### Try it
In the entries below, print exactly the lines from the first through the one with "kusto. modeller. Api20200614.", both included, and none of the pictures.

··· Records ···

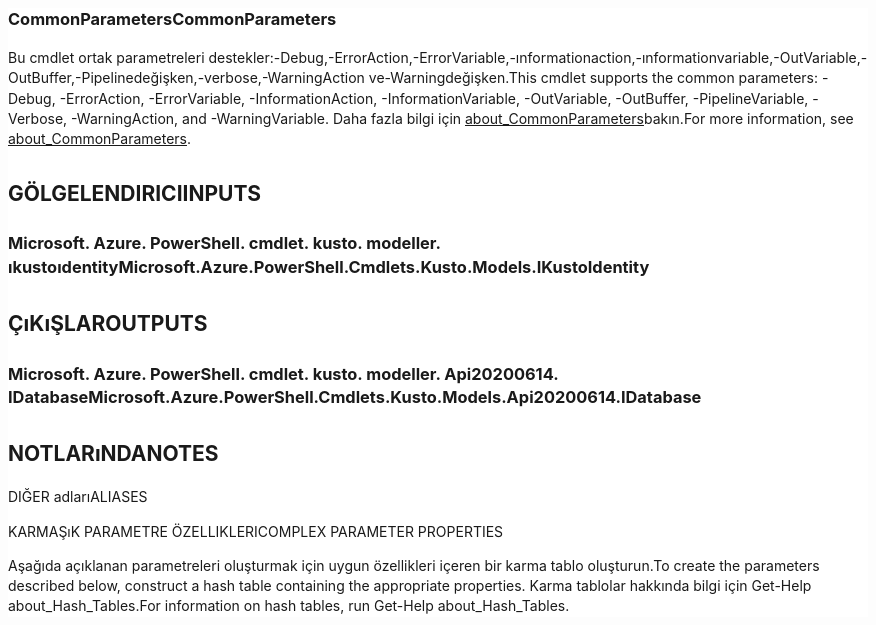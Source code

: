 ### <span data-ttu-id="68da3-129">CommonParameters</span><span class="sxs-lookup"><span data-stu-id="68da3-129">CommonParameters</span></span>
<span data-ttu-id="68da3-130">Bu cmdlet ortak parametreleri destekler:-Debug,-ErrorAction,-ErrorVariable,-ınformationaction,-ınformationvariable,-OutVariable,-OutBuffer,-Pipelinedeğişken,-verbose,-WarningAction ve-Warningdeğişken.</span><span class="sxs-lookup"><span data-stu-id="68da3-130">This cmdlet supports the common parameters: -Debug, -ErrorAction, -ErrorVariable, -InformationAction, -InformationVariable, -OutVariable, -OutBuffer, -PipelineVariable, -Verbose, -WarningAction, and -WarningVariable.</span></span> <span data-ttu-id="68da3-131">Daha fazla bilgi için [about_CommonParameters](http://go.microsoft.com/fwlink/?LinkID=113216)bakın.</span><span class="sxs-lookup"><span data-stu-id="68da3-131">For more information, see [about_CommonParameters](http://go.microsoft.com/fwlink/?LinkID=113216).</span></span>

## <span data-ttu-id="68da3-132">GÖLGELENDIRICI</span><span class="sxs-lookup"><span data-stu-id="68da3-132">INPUTS</span></span>

### <span data-ttu-id="68da3-133">Microsoft. Azure. PowerShell. cmdlet. kusto. modeller. ıkustoıdentity</span><span class="sxs-lookup"><span data-stu-id="68da3-133">Microsoft.Azure.PowerShell.Cmdlets.Kusto.Models.IKustoIdentity</span></span>

## <span data-ttu-id="68da3-134">ÇıKıŞLAR</span><span class="sxs-lookup"><span data-stu-id="68da3-134">OUTPUTS</span></span>

### <span data-ttu-id="68da3-135">Microsoft. Azure. PowerShell. cmdlet. kusto. modeller. Api20200614. IDatabase</span><span class="sxs-lookup"><span data-stu-id="68da3-135">Microsoft.Azure.PowerShell.Cmdlets.Kusto.Models.Api20200614.IDatabase</span></span>

## <span data-ttu-id="68da3-136">NOTLARıNDA</span><span class="sxs-lookup"><span data-stu-id="68da3-136">NOTES</span></span>

<span data-ttu-id="68da3-137">DIĞER adları</span><span class="sxs-lookup"><span data-stu-id="68da3-137">ALIASES</span></span>

<span data-ttu-id="68da3-138">KARMAŞıK PARAMETRE ÖZELLIKLERI</span><span class="sxs-lookup"><span data-stu-id="68da3-138">COMPLEX PARAMETER PROPERTIES</span></span>

<span data-ttu-id="68da3-139">Aşağıda açıklanan parametreleri oluşturmak için uygun özellikleri içeren bir karma tablo oluşturun.</span><span class="sxs-lookup"><span data-stu-id="68da3-139">To create the parameters described below, construct a hash table containing the appropriate properties.</span></span> <span data-ttu-id="68da3-140">Karma tablolar hakkında bilgi için Get-Help about_Hash_Tables.</span><span class="sxs-lookup"><span data-stu-id="68da3-140">For information on hash tables, run Get-Help about_Hash_Tables.</span></span>
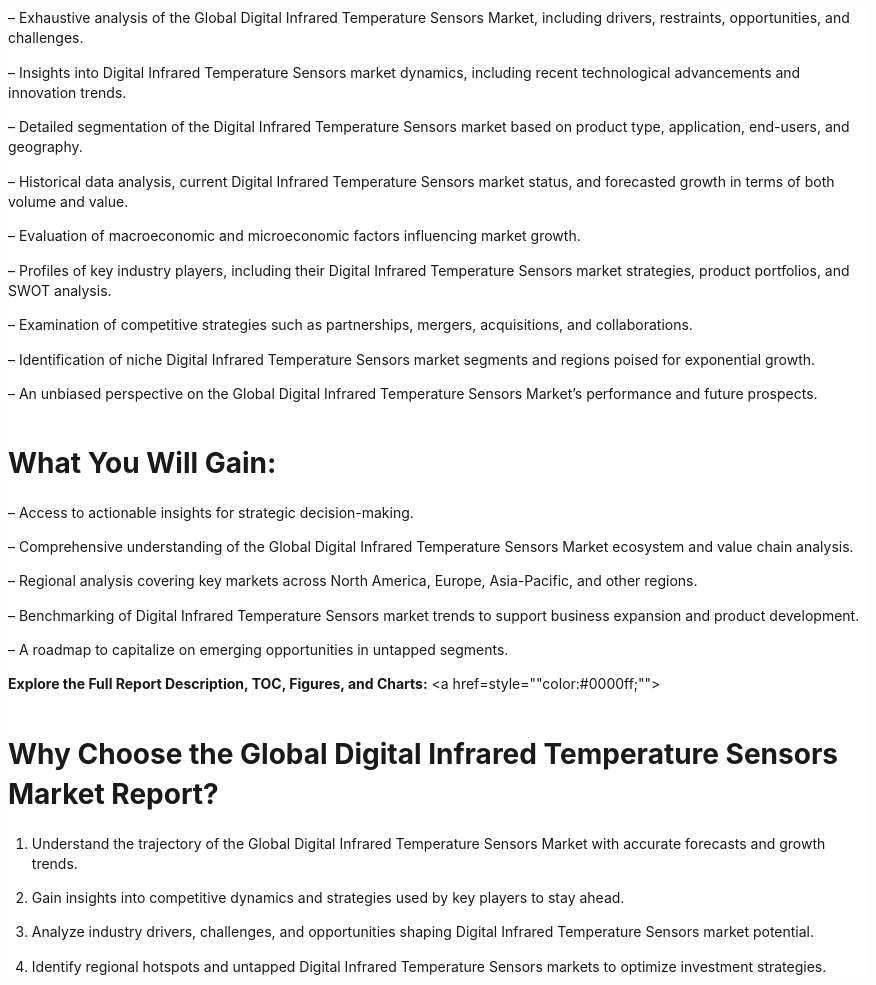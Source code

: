– Exhaustive analysis of the Global Digital Infrared Temperature Sensors Market, including drivers, restraints, opportunities, and challenges.

– Insights into Digital Infrared Temperature Sensors market dynamics, including recent technological advancements and innovation trends.

– Detailed segmentation of the Digital Infrared Temperature Sensors market based on product type, application, end-users, and geography.

– Historical data analysis, current Digital Infrared Temperature Sensors market status, and forecasted growth in terms of both volume and value.

– Evaluation of macroeconomic and microeconomic factors influencing market growth.

– Profiles of key industry players, including their Digital Infrared Temperature Sensors market strategies, product portfolios, and SWOT analysis.

– Examination of competitive strategies such as partnerships, mergers, acquisitions, and collaborations.

– Identification of niche Digital Infrared Temperature Sensors market segments and regions poised for exponential growth.

– An unbiased perspective on the Global Digital Infrared Temperature Sensors Market’s performance and future prospects.

# <strong>What You Will Gain:</strong>

– Access to actionable insights for strategic decision-making.

– Comprehensive understanding of the Global Digital Infrared Temperature Sensors Market ecosystem and value chain analysis.

– Regional analysis covering key markets across North America, Europe, Asia-Pacific, and other regions.

– Benchmarking of Digital Infrared Temperature Sensors market trends to support business expansion and product development.

– A roadmap to capitalize on emerging opportunities in untapped segments.

<strong>Explore the Full Report Description, TOC, Figures, and Charts:</strong>
<a href=style=""color:#0000ff;""></a>

# <strong>Why Choose the Global Digital Infrared Temperature Sensors Market Report?</strong>

1. Understand the trajectory of the Global Digital Infrared Temperature Sensors Market with accurate forecasts and growth trends.

2. Gain insights into competitive dynamics and strategies used by key players to stay ahead.

3. Analyze industry drivers, challenges, and opportunities shaping Digital Infrared Temperature Sensors market potential.

4. Identify regional hotspots and untapped Digital Infrared Temperature Sensors markets to optimize investment strategies.
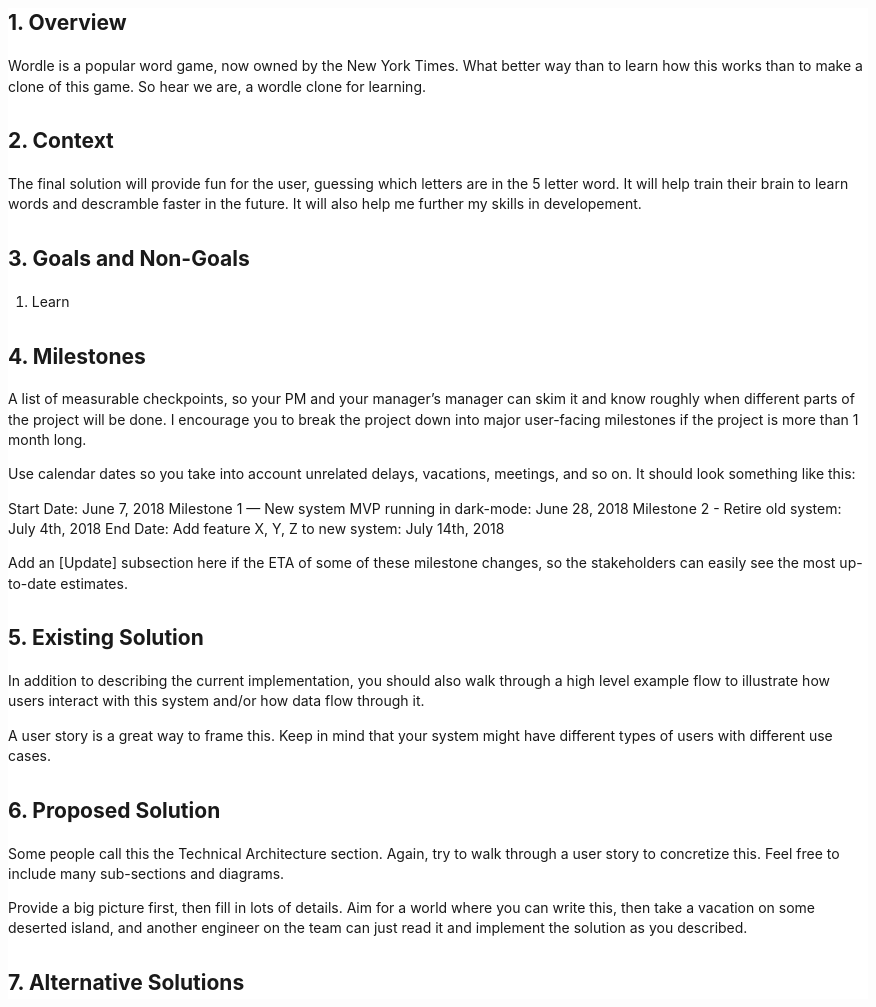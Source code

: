 ## 1. Overview

Wordle is a popular word game, now owned by the New York Times. What better way than to learn how this works than to make a clone of this game. So hear we are, a wordle clone for learning.

## 2. Context

The final solution will provide fun for the user, guessing which letters are in the 5 letter word. It will help train their brain to learn words and descramble faster in the future. It will also help me further my skills in developement.

## 3. Goals and Non-Goals

1. Learn

## 4. Milestones

A list of measurable checkpoints, so your PM and your manager’s manager can skim it and know roughly when different parts of the project will be done. I encourage you to break the project down into major user-facing milestones if the project is more than 1 month long.

Use calendar dates so you take into account unrelated delays, vacations, meetings, and so on. It should look something like this:

Start Date: June 7, 2018
Milestone 1 — New system MVP running in dark-mode: June 28, 2018
Milestone 2 - Retire old system: July 4th, 2018
End Date: Add feature X, Y, Z to new system: July 14th, 2018

Add an [Update] subsection here if the ETA of some of these milestone changes, so the stakeholders can easily see the most up-to-date estimates.

## 5. Existing Solution

In addition to describing the current implementation, you should also walk through a high level example flow to illustrate how users interact with this system and/or how data flow through it.

A user story is a great way to frame this. Keep in mind that your system might have different types of users with different use cases.

## 6. Proposed Solution

Some people call this the Technical Architecture section. Again, try to walk through a user story to concretize this. Feel free to include many sub-sections and diagrams.

Provide a big picture first, then fill in lots of details. Aim for a world where you can write this, then take a vacation on some deserted island, and another engineer on the team can just read it and implement the solution as you described.

## 7. Alternative Solutions
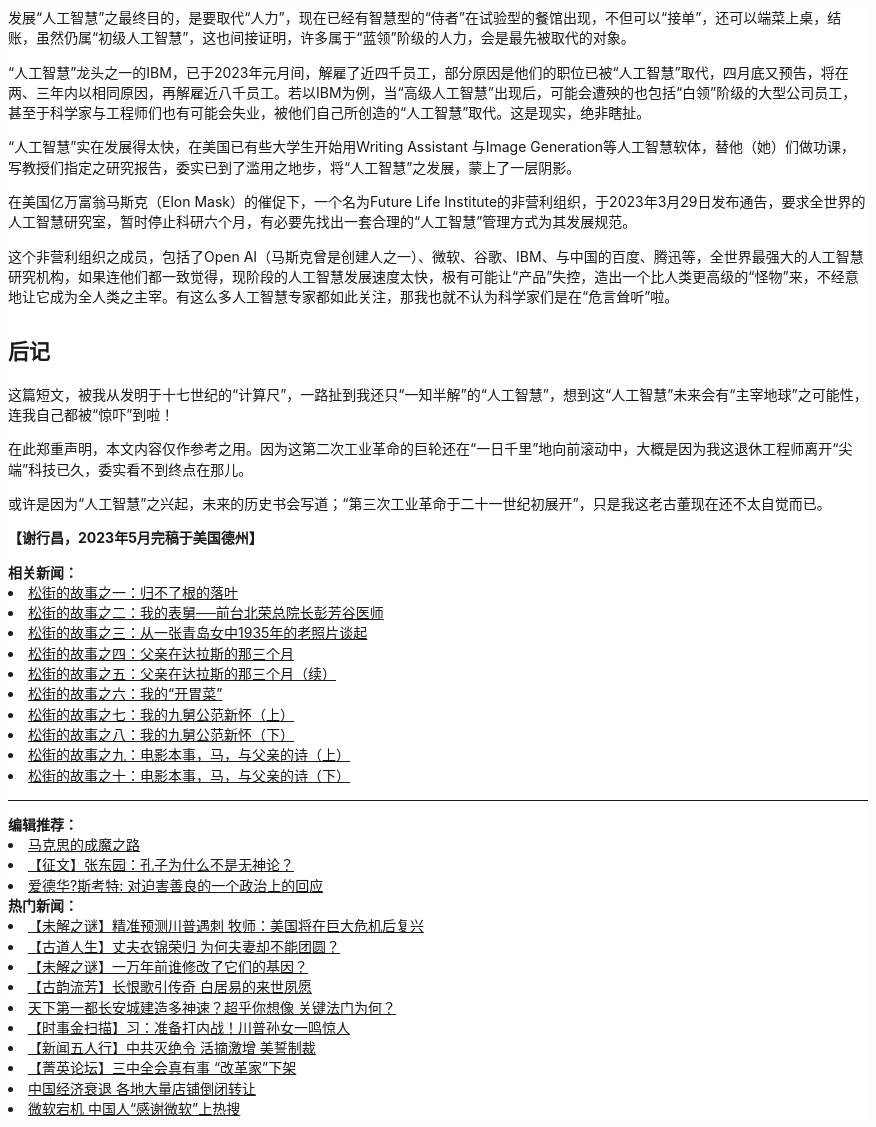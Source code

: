 <p>发展“人工智慧”之最终目的，是要取代“人力”，现在已经有智慧型的“侍者”在试验型的餐馆出现，不但可以“接单”，还可以端菜上桌，结账，虽然仍属“初级人工智慧”，这也间接证明，许多属于“蓝领”阶级的人力，会是最先被取代的对象。</p>
<p>“人工智慧”龙头之一的IBM，已于2023年元月间，解雇了近四千员工，部分原因是他们的职位已被“人工智慧”取代，四月底又预告，将在两、三年内以相同原因，再解雇近八千员工。若以IBM为例，当“高级人工智慧”出现后，可能会遭殃的也包括“白领”阶级的大型公司员工，甚至于科学家与工程师们也有可能会失业，被他们自己所创造的“人工智慧”取代。这是现实，绝非瞎扯。</p>
<p>“人工智慧”实在发展得太快，在美国已有些大学生开始用Writing Assistant 与Image Generation等人工智慧软体，替他（她）们做功课，写教授们指定之研究报告，委实已到了滥用之地步，将“人工智慧”之发展，蒙上了一层阴影。</p>
<p>在美国亿万富翁马斯克（Elon Mask）的催促下，一个名为Future Life Institute的非营利组织，于2023年3月29日发布通告，要求全世界的人工智慧研究室，暂时停止科研六个月，有必要先找出一套合理的“人工智慧”管理方式为其发展规范。</p>
<p>这个非营利组织之成员，包括了Open AI（马斯克曾是创建人之一）、微软、谷歌、IBM、与中国的百度、腾迅等，全世界最强大的人工智慧研究机构，如果连他们都一致觉得，现阶段的人工智慧发展速度太快，极有可能让“产品”失控，造出一个比人类更高级的“怪物”来，不经意地让它成为全人类之主宰。有这么多人工智慧专家都如此关注，那我也就不认为科学家们是在“危言耸听”啦。</p>
<h2>后记</h2>
<p>这篇短文，被我从发明于十七世纪的“计算尺”，一路扯到我还只“一知半解”的“人工智慧”，想到这“人工智慧”未来会有“主宰地球”之可能性，连我自己都被“惊吓”到啦！</p>
<p>在此郑重声明，本文内容仅作参考之用。因为这第二次工业革命的巨轮还在“一日千里”地向前滚动中，大概是因为我这退休工程师离开“尖端”科技已久，委实看不到终点在那儿。</p>
<p>或许是因为“人工智慧”之兴起，未来的历史书会写道；“第三次工业革命于二十一世纪初展开”，只是我这老古董现在还不太自觉而已。</p>
<p><strong>【谢行昌，</strong><strong>2023</strong><strong>年</strong><strong>5</strong><strong>月完稿于美国德州】</strong></p>
<strong>相关新闻：</strong>
<li><a href="https://github.com/1992513/djy/blob/master/gb/21/8/12/n13156318.md#1">松街的故事之一：归不了根的落叶</a></li>
<li><a href="https://github.com/1992513/djy/blob/master/gb/21/8/13/n13158949.md#1">松街的故事之二：我的表舅──前台北荣总院长彭芳谷医师</a></li>
<li><a href="https://github.com/1992513/djy/blob/master/gb/21/9/3/n13206840.md#1">松街的故事之三：从一张青岛女中1935年的老照片谈起</a></li>
<li><a href="https://github.com/1992513/djy/blob/master/gb/21/9/17/n13240365.md#1">松街的故事之四：父亲在达拉斯的那三个月</a></li>
<li><a href="https://github.com/1992513/djy/blob/master/gb/21/10/1/n13272973.md#1">松街的故事之五：父亲在达拉斯的那三个月（续）</a></li>
<li><a href="https://github.com/1992513/djy/blob/master/gb/21/10/8/n13289439.md#1">松街的故事之六：我的“开胃菜”</a></li>
<li><a href="https://github.com/1992513/djy/blob/master/gb/21/10/20/n13316681.md#1">松街的故事之七：我的九舅公范新怀（上）</a></li>
<li><a href="https://github.com/1992513/djy/blob/master/gb/21/11/12/n13371137.md#1">松街的故事之八：我的九舅公范新怀（下）</a></li>
<li><a href="https://github.com/1992513/djy/blob/master/gb/22/1/7/n13487307.md#1">松街的故事之九：电影本事，马，与父亲的诗（上）</a></li>
<li><a href="https://github.com/1992513/djy/blob/master/gb/22/1/7/n13487325.md#1">松街的故事之十：电影本事，马，与父亲的诗（下）</a></li>
<hr>
<strong>编辑推荐：</strong>
<li><a href="https://github.com/1992513/djy/blob/master/gb/10/11/7/n3077476.md?dfh#1" target="_blank">马克思的成魔之路</a></li><li><a href="https://github.com/1992513/djy/blob/master/gb/19/5/8/n11242732.md#1" target="_blank">【征文】张东园：孔子为什么不是无神论？</a></li><li><a href="https://github.com/1992513/djy/blob/master/gb/19/7/8/n11370721.md#1" target="_blank">爱德华?斯考特: 对迫害善良的一个政治上的回应</a></li>
<strong>热门新闻：</strong>
<li><a href="https://github.com/1992513/djy/blob/master/gb/24/7/15/n14291211.md#1">【未解之谜】精准预测川普遇刺 牧师：美国将在巨大危机后复兴</a></li>
<li><a href="https://github.com/1992513/djy/blob/master/gb/24/7/10/n14287726.md#1">【古道人生】丈夫衣锦荣归 为何夫妻却不能团圆？</a></li>
<li><a href="https://github.com/1992513/djy/blob/master/gb/24/7/19/n14293827.md#1">【未解之谜】一万年前谁修改了它们的基因？</a></li>
<li><a href="https://github.com/1992513/djy/blob/master/gb/21/10/21/n13321190.md#1">【古韵流芳】长恨歌引传奇 白居易的来世夙愿</a></li>
<li><a href="https://github.com/1992513/djy/blob/master/gb/24/7/12/n14289400.md#1">天下第一都长安城建造多神速？超乎你想像 关键法门为何？</a></li>
<li><a href="https://github.com/1992513/djy/blob/master/gb/24/7/20/n14294762.md#1">【时事金扫描】习：准备打内战！川普孙女一鸣惊人</a></li>
<li><a href="https://github.com/1992513/djy/blob/master/gb/24/7/19/n14294317.md#1">【新闻五人行】中共灭绝令 活摘激增 美誓制裁</a></li>
<li><a href="https://github.com/1992513/djy/blob/master/gb/24/7/20/n14294475.md#1">【菁英论坛】三中全会真有事 “改革家”下架</a></li>
<li><a href="https://github.com/1992513/djy/blob/master/gb/24/7/19/n14294394.md#1">中国经济衰退 各地大量店铺倒闭转让</a></li>
<li><a href="https://github.com/1992513/djy/blob/master/gb/24/7/19/n14294196.md#1">微软宕机 中国人“感谢微软”上热搜</a></li>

···

### Solution below
Source code

: ### <span data-ttu-id="68da3-129">CommonParameters</span><span class="sxs-lookup"><span data-stu-id="68da3-129">CommonParameters</span></span>
<span data-ttu-id="68da3-130">Bu cmdlet ortak parametreleri destekler:-Debug,-ErrorAction,-ErrorVariable,-ınformationaction,-ınformationvariable,-OutVariable,-OutBuffer,-Pipelinedeğişken,-verbose,-WarningAction ve-Warningdeğişken.</span><span class="sxs-lookup"><span data-stu-id="68da3-130">This cmdlet supports the common parameters: -Debug, -ErrorAction, -ErrorVariable, -InformationAction, -InformationVariable, -OutVariable, -OutBuffer, -PipelineVariable, -Verbose, -WarningAction, and -WarningVariable.</span></span> <span data-ttu-id="68da3-131">Daha fazla bilgi için [about_CommonParameters](http://go.microsoft.com/fwlink/?LinkID=113216)bakın.</span><span class="sxs-lookup"><span data-stu-id="68da3-131">For more information, see [about_CommonParameters](http://go.microsoft.com/fwlink/?LinkID=113216).</span></span>

## <span data-ttu-id="68da3-132">GÖLGELENDIRICI</span><span class="sxs-lookup"><span data-stu-id="68da3-132">INPUTS</span></span>

### <span data-ttu-id="68da3-133">Microsoft. Azure. PowerShell. cmdlet. kusto. modeller. ıkustoıdentity</span><span class="sxs-lookup"><span data-stu-id="68da3-133">Microsoft.Azure.PowerShell.Cmdlets.Kusto.Models.IKustoIdentity</span></span>

## <span data-ttu-id="68da3-134">ÇıKıŞLAR</span><span class="sxs-lookup"><span data-stu-id="68da3-134">OUTPUTS</span></span>

### <span data-ttu-id="68da3-135">Microsoft. Azure. PowerShell. cmdlet. kusto. modeller. Api20200614. IDatabase</span><span class="sxs-lookup"><span data-stu-id="68da3-135">Microsoft.Azure.PowerShell.Cmdlets.Kusto.Models.Api20200614.IDatabase</span></span>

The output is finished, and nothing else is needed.